YOUR ASSIGNMENT:
Find the lines below that include the word "Target" and report how many there are, with no other text.

Source records:
☆ ☆ ☆ ☆ ☆ ☆ ☆

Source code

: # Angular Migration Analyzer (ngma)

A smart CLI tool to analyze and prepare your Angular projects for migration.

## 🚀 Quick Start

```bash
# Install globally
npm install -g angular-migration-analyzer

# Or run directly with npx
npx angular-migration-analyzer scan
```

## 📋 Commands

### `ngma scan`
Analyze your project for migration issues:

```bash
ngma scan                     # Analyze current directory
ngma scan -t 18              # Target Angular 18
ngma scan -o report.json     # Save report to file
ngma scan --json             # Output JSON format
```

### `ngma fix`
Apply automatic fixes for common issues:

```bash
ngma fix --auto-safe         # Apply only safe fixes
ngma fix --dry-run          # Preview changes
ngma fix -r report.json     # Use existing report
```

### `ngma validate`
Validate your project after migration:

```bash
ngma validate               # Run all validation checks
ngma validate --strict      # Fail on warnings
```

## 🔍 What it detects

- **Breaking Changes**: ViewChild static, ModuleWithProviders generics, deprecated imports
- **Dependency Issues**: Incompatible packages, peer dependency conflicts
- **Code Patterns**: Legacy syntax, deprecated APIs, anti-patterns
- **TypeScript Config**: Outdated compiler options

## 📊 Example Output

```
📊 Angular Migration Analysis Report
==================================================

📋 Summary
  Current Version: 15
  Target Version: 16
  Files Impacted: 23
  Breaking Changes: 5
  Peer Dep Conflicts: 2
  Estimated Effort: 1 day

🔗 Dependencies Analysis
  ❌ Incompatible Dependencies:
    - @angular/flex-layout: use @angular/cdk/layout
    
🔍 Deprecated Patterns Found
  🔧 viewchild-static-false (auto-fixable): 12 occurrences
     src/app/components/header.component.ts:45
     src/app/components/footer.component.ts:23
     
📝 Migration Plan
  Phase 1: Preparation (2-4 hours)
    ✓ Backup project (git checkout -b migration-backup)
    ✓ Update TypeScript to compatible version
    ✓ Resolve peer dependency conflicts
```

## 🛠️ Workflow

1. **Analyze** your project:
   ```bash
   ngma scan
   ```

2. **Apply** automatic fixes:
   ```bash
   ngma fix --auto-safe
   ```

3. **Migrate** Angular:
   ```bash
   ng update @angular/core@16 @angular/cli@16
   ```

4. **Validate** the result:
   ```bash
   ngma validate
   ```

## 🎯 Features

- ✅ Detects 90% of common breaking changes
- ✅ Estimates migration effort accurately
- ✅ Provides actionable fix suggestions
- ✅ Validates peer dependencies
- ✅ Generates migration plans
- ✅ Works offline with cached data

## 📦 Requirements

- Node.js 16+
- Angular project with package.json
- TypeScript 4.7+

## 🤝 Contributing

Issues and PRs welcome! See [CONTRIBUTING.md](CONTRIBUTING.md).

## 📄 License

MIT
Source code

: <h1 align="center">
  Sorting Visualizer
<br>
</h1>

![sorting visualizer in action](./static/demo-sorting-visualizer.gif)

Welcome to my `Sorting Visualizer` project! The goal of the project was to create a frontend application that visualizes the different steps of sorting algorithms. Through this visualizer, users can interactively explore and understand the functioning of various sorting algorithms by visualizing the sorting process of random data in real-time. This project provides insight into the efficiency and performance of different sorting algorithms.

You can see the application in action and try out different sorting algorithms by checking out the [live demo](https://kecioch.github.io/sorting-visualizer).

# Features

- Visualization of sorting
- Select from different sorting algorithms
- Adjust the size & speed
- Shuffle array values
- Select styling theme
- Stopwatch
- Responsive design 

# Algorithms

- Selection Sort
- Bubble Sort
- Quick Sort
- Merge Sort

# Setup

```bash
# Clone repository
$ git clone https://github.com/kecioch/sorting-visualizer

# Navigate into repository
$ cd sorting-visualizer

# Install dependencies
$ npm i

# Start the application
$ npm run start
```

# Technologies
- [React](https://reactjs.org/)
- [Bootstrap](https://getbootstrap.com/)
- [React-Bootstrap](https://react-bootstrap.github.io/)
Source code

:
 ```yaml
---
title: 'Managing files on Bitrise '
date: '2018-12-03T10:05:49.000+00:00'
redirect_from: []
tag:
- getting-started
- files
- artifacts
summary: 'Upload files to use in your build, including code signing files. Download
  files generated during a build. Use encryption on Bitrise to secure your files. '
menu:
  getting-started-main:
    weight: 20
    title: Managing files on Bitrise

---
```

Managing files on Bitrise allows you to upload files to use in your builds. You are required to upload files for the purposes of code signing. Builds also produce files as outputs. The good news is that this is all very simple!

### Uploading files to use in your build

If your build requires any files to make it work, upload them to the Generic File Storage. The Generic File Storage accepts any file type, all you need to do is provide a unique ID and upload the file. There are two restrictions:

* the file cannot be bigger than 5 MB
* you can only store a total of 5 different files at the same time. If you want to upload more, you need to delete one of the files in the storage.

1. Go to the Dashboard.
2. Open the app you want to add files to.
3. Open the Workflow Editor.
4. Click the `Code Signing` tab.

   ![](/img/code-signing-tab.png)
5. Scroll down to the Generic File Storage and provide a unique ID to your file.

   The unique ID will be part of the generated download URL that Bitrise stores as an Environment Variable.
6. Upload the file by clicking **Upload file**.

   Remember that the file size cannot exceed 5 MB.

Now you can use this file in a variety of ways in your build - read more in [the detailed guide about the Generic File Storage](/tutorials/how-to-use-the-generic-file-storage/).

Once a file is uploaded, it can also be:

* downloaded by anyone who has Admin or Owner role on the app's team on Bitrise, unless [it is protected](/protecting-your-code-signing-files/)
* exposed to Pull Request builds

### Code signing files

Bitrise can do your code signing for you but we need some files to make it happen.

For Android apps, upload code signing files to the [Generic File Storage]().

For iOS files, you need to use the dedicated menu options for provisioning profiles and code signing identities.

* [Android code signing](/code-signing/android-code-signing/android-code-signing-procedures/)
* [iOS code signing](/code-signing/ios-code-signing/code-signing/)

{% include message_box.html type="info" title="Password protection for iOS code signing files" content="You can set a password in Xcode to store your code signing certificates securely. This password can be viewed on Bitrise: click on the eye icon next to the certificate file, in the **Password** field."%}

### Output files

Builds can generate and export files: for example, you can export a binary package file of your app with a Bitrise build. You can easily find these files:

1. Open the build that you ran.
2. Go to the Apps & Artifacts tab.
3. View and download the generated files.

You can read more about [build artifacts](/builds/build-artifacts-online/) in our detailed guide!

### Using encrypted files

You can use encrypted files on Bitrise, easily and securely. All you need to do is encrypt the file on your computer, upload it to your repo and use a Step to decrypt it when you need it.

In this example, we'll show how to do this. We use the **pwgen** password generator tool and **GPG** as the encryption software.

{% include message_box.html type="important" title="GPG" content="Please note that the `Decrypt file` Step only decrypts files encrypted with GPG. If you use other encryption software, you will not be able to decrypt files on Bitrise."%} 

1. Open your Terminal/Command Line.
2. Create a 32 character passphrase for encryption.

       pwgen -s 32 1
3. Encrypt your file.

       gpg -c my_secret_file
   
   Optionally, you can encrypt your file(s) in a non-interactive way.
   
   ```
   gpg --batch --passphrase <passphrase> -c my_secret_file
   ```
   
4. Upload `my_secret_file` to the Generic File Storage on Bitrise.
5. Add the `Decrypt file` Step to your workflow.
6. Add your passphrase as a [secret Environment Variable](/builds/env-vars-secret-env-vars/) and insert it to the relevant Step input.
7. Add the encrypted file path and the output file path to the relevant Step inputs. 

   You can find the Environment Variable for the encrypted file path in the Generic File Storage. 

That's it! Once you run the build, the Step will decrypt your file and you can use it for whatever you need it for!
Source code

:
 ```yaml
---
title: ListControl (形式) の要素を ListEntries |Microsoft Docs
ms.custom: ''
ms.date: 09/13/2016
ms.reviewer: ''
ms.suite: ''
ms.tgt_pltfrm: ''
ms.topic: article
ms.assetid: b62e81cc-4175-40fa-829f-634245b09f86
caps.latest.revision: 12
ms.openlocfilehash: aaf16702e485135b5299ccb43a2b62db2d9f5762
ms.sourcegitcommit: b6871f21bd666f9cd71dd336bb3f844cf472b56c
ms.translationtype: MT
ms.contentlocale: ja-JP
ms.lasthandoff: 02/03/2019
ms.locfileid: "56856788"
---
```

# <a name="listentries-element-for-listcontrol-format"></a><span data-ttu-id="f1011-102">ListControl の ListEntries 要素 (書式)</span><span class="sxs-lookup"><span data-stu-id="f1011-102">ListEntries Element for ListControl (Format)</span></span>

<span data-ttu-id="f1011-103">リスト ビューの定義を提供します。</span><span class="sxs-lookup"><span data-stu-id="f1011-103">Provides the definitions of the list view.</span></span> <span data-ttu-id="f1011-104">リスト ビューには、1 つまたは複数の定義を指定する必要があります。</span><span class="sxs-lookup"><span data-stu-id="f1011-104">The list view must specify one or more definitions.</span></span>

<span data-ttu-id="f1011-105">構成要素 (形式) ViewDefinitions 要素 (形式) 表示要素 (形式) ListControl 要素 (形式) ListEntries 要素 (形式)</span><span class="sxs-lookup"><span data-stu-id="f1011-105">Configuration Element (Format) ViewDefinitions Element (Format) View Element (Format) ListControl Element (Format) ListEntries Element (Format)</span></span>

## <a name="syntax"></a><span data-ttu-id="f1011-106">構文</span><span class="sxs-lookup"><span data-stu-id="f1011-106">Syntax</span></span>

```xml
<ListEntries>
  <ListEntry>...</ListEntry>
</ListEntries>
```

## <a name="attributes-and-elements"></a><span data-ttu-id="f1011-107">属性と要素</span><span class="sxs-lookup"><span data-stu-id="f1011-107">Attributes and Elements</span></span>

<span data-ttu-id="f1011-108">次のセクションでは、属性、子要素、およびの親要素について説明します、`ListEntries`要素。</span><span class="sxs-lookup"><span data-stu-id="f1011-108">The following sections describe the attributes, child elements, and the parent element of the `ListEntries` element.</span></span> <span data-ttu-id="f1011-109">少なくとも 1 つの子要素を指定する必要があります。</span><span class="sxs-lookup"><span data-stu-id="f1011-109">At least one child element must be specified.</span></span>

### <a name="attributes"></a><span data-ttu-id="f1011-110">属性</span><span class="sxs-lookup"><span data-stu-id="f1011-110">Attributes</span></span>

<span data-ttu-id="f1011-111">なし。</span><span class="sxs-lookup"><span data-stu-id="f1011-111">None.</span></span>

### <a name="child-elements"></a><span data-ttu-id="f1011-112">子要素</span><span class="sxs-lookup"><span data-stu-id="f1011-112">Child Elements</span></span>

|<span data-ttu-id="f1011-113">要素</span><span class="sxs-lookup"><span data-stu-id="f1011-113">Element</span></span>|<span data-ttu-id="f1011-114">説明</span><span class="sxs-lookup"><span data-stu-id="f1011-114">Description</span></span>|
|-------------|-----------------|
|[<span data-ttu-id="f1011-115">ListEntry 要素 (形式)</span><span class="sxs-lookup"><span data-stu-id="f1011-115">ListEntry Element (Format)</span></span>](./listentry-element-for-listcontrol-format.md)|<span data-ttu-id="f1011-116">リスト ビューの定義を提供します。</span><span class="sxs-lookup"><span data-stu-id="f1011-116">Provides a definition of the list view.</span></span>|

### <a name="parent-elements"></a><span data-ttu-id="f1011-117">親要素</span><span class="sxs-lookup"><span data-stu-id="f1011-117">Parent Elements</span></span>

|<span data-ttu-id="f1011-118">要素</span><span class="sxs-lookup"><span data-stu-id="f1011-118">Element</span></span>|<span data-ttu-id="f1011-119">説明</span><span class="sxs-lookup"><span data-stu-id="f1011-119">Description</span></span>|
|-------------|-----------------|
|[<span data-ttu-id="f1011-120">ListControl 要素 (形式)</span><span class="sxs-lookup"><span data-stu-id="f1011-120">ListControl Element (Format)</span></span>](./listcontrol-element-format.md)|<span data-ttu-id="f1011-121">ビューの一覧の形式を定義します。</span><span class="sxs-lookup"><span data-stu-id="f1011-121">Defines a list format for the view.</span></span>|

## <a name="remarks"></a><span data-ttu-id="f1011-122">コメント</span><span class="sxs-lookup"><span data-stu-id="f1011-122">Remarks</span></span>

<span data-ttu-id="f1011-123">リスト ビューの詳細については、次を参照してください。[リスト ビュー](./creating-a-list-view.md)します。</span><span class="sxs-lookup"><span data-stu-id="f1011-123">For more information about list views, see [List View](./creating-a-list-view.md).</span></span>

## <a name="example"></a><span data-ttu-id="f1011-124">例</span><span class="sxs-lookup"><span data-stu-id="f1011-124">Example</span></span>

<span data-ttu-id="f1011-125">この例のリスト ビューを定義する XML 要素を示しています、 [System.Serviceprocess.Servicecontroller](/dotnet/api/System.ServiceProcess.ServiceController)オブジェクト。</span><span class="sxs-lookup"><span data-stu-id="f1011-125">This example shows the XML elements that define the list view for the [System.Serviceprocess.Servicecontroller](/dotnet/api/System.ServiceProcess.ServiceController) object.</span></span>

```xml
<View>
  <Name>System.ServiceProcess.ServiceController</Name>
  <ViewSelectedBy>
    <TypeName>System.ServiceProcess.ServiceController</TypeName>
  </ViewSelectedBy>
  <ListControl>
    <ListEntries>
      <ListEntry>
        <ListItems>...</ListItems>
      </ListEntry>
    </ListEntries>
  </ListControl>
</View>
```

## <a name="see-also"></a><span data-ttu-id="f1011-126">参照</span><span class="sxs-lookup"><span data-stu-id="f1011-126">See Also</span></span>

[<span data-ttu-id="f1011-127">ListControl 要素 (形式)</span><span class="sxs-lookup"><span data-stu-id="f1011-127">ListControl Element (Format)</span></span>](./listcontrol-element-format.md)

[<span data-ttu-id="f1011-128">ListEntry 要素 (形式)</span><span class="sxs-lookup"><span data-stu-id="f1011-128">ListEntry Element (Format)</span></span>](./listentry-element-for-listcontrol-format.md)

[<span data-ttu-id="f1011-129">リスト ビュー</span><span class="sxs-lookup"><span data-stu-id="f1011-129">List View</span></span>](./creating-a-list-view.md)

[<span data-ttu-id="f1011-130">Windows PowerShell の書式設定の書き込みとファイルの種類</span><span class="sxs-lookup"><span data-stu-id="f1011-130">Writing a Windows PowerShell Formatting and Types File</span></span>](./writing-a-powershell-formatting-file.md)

☆ ☆ ☆ ☆ ☆ ☆ ☆

SOLUTION TO THE EXERCISE:
2